§ Task details: Among the lines below, some may hold the word "symbols"; state how many do, giving only the number.
══════════
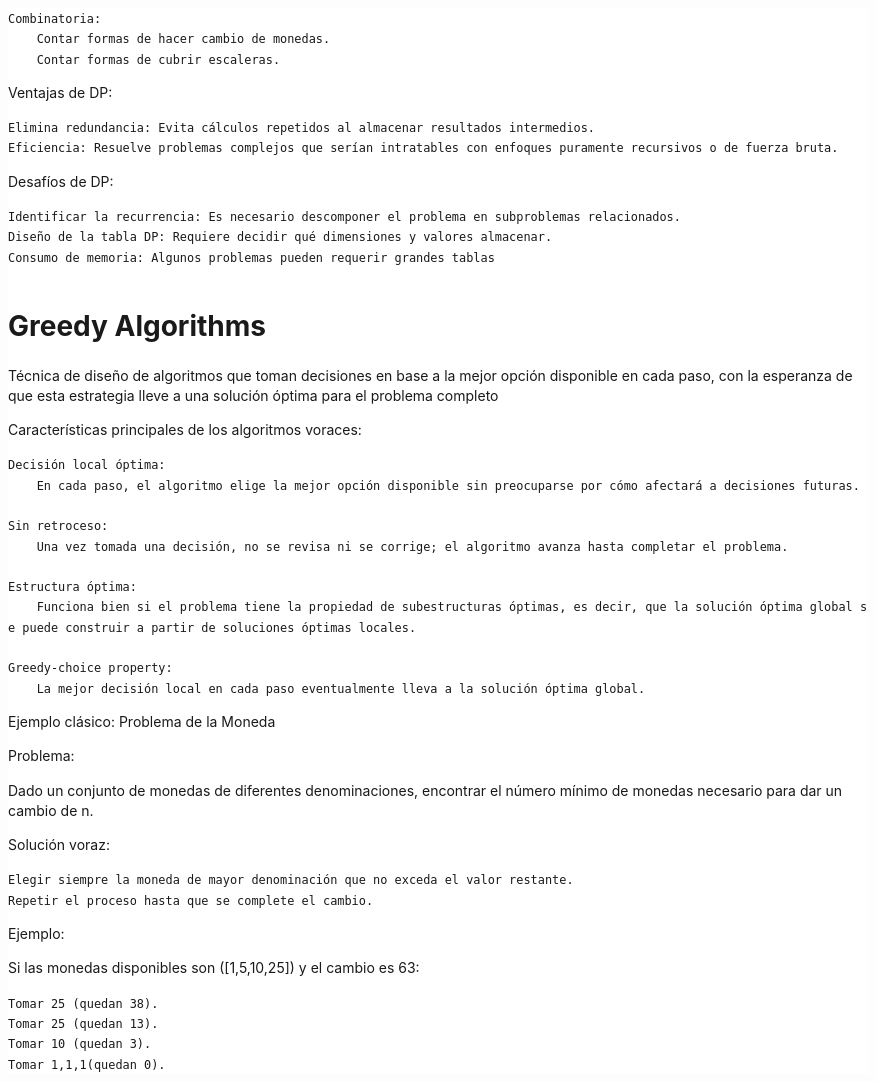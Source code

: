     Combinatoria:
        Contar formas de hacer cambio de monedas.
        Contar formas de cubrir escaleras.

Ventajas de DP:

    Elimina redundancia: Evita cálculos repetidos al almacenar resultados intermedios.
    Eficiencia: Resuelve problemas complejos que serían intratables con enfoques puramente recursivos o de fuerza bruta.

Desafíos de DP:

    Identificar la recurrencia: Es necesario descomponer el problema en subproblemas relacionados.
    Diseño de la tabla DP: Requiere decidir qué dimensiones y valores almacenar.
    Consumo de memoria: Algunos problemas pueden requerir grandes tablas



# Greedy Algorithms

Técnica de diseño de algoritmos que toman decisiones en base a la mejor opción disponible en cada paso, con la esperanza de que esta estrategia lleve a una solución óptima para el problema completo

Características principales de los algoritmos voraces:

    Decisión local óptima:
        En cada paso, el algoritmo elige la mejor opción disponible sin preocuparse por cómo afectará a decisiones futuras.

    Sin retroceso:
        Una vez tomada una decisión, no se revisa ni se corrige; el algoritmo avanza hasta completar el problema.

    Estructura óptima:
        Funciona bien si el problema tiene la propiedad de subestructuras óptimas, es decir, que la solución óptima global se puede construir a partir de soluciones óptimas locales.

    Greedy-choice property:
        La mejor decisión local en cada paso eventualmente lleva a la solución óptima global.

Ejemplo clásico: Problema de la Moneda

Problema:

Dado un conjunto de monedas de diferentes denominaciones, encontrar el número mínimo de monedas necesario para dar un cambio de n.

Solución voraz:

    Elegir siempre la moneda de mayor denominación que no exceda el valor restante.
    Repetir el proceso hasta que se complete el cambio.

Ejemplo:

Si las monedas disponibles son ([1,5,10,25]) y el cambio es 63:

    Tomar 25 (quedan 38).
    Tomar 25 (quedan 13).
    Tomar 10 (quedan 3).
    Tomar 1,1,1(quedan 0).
══════════
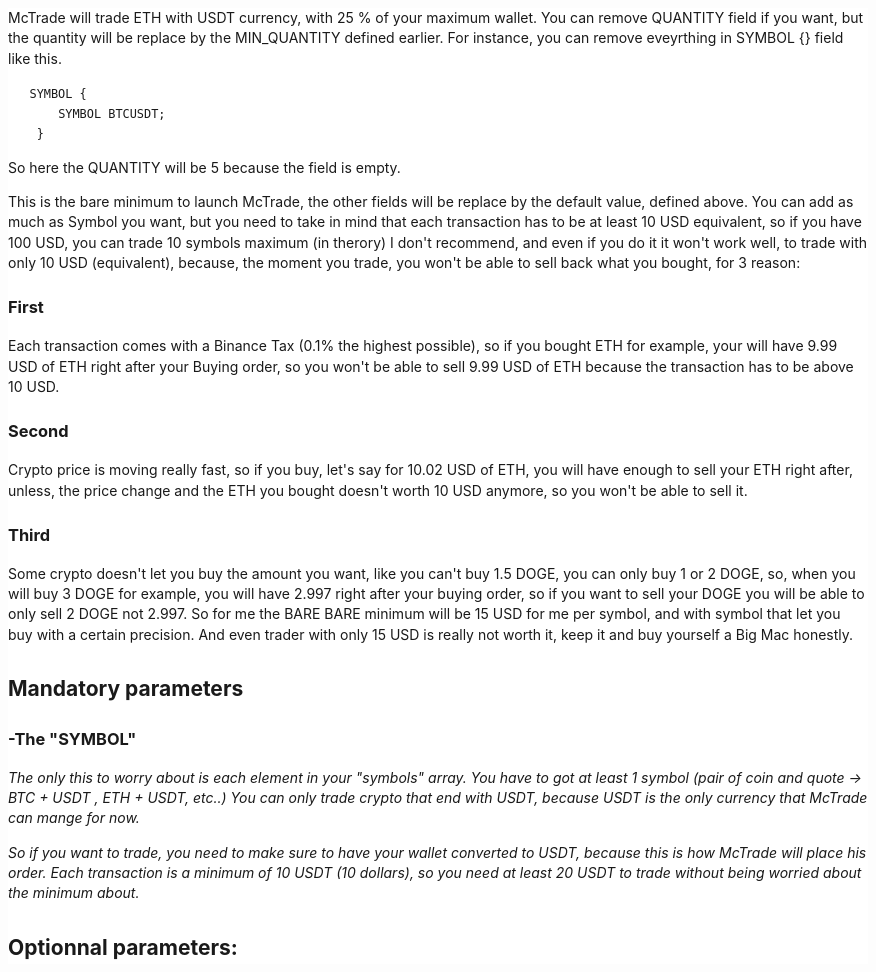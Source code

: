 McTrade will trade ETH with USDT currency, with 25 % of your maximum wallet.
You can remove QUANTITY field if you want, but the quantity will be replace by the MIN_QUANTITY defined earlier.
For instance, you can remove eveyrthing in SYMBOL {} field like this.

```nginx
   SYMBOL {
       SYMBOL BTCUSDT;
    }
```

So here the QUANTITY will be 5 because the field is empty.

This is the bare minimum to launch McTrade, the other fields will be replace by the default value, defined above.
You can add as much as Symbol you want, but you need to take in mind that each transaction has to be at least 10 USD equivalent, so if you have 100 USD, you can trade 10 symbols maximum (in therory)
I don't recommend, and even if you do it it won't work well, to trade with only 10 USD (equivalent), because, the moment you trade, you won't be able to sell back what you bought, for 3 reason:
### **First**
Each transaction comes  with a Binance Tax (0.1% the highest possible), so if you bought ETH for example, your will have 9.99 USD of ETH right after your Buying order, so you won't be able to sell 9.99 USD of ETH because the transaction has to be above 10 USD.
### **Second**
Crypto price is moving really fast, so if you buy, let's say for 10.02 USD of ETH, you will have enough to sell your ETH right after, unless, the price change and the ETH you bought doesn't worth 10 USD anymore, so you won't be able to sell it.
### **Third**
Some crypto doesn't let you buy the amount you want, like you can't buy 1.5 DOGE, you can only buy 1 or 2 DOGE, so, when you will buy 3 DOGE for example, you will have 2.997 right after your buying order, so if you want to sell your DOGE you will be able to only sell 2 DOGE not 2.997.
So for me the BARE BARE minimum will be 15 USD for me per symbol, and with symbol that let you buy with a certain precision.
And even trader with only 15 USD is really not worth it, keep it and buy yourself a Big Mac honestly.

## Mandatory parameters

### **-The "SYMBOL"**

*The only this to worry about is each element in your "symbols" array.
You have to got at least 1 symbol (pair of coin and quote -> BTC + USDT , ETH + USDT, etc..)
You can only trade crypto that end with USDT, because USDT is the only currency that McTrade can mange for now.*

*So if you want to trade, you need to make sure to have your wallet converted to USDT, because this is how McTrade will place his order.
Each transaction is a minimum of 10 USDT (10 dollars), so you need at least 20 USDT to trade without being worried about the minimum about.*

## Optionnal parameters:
══════════
§ Written response: 2